Items listed in a dataset:
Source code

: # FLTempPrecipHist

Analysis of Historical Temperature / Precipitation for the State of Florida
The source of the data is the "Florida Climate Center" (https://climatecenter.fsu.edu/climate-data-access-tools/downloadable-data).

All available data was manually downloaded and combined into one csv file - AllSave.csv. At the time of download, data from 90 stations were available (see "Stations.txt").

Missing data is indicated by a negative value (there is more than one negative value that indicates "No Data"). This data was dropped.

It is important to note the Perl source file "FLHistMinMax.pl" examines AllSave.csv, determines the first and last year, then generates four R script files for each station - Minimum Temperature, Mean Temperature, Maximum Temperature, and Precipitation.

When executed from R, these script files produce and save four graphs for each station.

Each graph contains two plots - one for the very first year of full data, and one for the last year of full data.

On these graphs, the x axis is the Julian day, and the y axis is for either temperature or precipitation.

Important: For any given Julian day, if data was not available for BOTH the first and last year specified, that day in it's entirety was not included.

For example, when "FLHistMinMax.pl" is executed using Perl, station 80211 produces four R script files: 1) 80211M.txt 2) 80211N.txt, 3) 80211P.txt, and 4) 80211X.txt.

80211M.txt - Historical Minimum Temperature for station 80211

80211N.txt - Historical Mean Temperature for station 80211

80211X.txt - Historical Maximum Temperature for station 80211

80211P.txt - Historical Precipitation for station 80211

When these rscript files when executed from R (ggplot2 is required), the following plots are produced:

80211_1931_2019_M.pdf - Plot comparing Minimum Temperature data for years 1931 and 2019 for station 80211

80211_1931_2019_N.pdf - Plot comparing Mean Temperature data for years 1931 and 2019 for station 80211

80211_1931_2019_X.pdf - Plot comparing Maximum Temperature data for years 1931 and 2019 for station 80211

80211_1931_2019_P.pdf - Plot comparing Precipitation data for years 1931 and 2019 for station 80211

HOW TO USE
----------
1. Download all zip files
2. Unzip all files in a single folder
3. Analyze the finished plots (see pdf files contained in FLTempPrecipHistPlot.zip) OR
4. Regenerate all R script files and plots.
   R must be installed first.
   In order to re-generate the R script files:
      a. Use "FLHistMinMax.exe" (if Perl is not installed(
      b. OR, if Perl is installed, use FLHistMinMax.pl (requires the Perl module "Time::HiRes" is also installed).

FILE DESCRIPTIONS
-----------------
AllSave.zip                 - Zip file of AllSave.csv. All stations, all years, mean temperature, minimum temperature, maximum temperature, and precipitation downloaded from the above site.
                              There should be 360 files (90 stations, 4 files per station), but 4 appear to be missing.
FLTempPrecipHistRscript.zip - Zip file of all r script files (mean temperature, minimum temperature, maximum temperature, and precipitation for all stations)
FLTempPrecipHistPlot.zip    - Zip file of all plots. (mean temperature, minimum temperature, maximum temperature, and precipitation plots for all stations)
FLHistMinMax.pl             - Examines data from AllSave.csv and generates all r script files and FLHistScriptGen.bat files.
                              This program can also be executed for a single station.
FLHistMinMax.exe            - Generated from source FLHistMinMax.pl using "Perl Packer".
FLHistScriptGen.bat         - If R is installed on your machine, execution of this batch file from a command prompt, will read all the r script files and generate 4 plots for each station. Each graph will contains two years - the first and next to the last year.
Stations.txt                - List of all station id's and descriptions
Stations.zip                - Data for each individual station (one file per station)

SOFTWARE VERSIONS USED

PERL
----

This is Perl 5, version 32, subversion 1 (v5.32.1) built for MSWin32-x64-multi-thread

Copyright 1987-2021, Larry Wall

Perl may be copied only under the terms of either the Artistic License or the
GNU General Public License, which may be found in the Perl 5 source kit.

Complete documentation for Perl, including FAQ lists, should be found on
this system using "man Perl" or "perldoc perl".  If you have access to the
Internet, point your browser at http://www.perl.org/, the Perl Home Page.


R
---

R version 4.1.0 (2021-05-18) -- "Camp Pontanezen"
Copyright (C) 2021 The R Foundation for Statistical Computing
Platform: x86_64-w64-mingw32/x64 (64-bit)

YOUR GOAL - Filter the records above for lines with "either".

TASK RESULT -
On these graphs, the x axis is the Julian day, and the y axis is for either temperature or precipitation.
Perl may be copied only under the terms of either the Artistic License or the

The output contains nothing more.